I developed this series in 2002. There are 12 images in the series, all 21 x 24 inches on Stonehenge paper using chapapote (tar in resin) and oil pastels and spray enamel. I think that the series is strong, and will exhibit it as soon as I determine how I want it to be shown.

The title of the show was originally to be called “Erotica”. Erotic art became a subject of interest.  This series seeks to answer the issue: “What is it about certain kinds of erotic art that makes it good both as art and as something erotic; what are the elements of eroticism in erotic art, particularly good erotic art?” Help, in answering this question was found in an article by Rick Garlikov A Philosophy of Erotic Art. With assistance from Rick I revised the way in which I was to present the show “Erotica”: which under Rick’s suggestion was titled “Estrangement”.

It was apparent that the series of 12 paintings that I exhibited in San Miguel de Allende, Mexico were not meant to be “seductive”…but “is intended to capture or portray a certain experience or mood or feeling.”  According to Garlikov, this then was an artistic challenge:”since so much of “sex is of a tactile and emotional, rather than a visual nature” that “portraying the essential flavor of something successful in a mode that is not where that essence (normally) lies or can be experienced is a distinct achievement.”

I agreed with Philosopher Rick Garilkov when he wrote, “artists can help people share, and realize they share, certain common (wonderful) emotions and experiences. Such sharing can be a good experience in itself. Artists can demonstrate that a certain experience is perhaps a possible and worthy goal to someone who may never have sought it or even thought about it before; in this way art may create new possibilities for someone. Some of these may be of great benefit and value. Capturing an experience in an enduring art medium helps keep that experience alive in memory, and helps us relive the pleasantness and wonder of the experience each time the work of art jogs and brings alive our memory.”
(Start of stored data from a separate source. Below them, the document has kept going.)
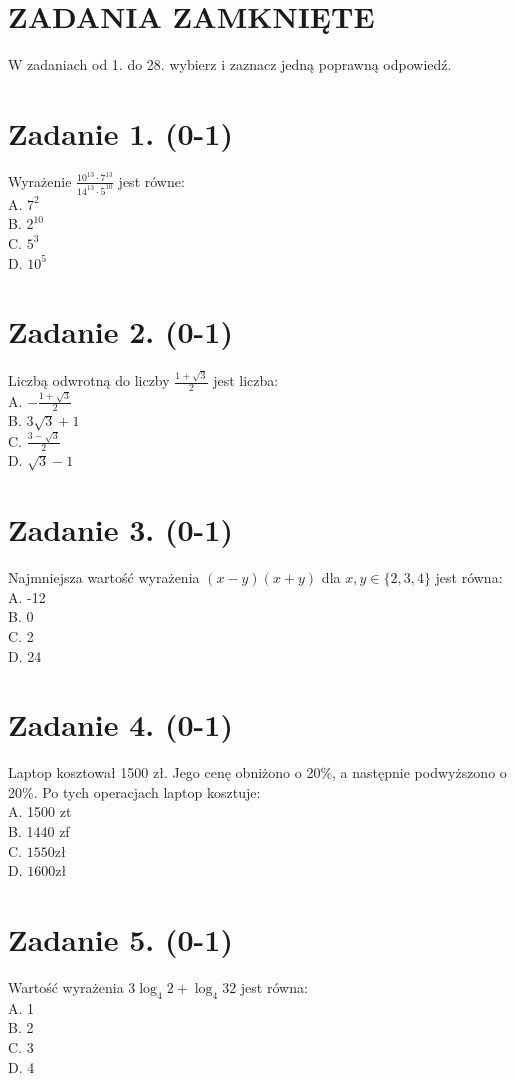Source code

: \documentclass[10pt]{article}
\begin{document}
\section*{ZADANIA ZAMKNIĘTE}
W zadaniach od 1. do 28. wybierz i zaznacz jedną poprawną odpowiedź.

\section*{Zadanie 1. (0-1)}
Wyrażenie \(\frac{10^{13} \cdot 7^{13}}{14^{13} \cdot 5^{10}}\) jest równe:\\
A. \(7^{2}\)\\
B. \(2^{10}\)\\
C. \(5^{3}\)\\
D. \(10^{5}\)

\section*{Zadanie 2. (0-1)}
Liczbą odwrotną do liczby \(\frac{1+\sqrt{3}}{2}\) jest liczba:\\
A. \(-\frac{1+\sqrt{3}}{2}\)\\
B. \(3 \sqrt{3}+1\)\\
C. \(\frac{3-\sqrt{3}}{2}\)\\
D. \(\sqrt{3}-1\)

\section*{Zadanie 3. (0-1)}
Najmniejsza wartość wyrażenia \((x-y)(x+y)\) dla \(x, y \in\{2,3,4\}\) jest równa:\\
A. -12\\
B. 0\\
C. 2\\
D. 24

\section*{Zadanie 4. (0-1)}
Laptop kosztował 1500 zł. Jego cenę obniżono o 20\%, a następnie podwyższono o 20\%. Po tych operacjach laptop kosztuje:\\
A. 1500 zt\\
B. 1440 zf\\
C. \(1550 \mathrm{zł}\)\\
D. \(1600 \mathrm{zł}\)

\section*{Zadanie 5. (0-1)}
Wartość wyrażenia \(3 \log _{4} 2+\log _{4} 32\) jest równa:\\
A. 1\\
B. 2\\
C. 3\\
D. 4
\end{document}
The images shown attempt to capture the mood I was under when I was doing these and Garilkov commented after reviewing the images that; “I don’t think you need to give much explanation or anything unless you just want to. I think the paintings are for the most part clear, but with enough possible ‘enigma’ to make people need to think about them as a series. They make a great series, and, I think, are much better as a series than as a collection of individual paintings. Together they tell a story.”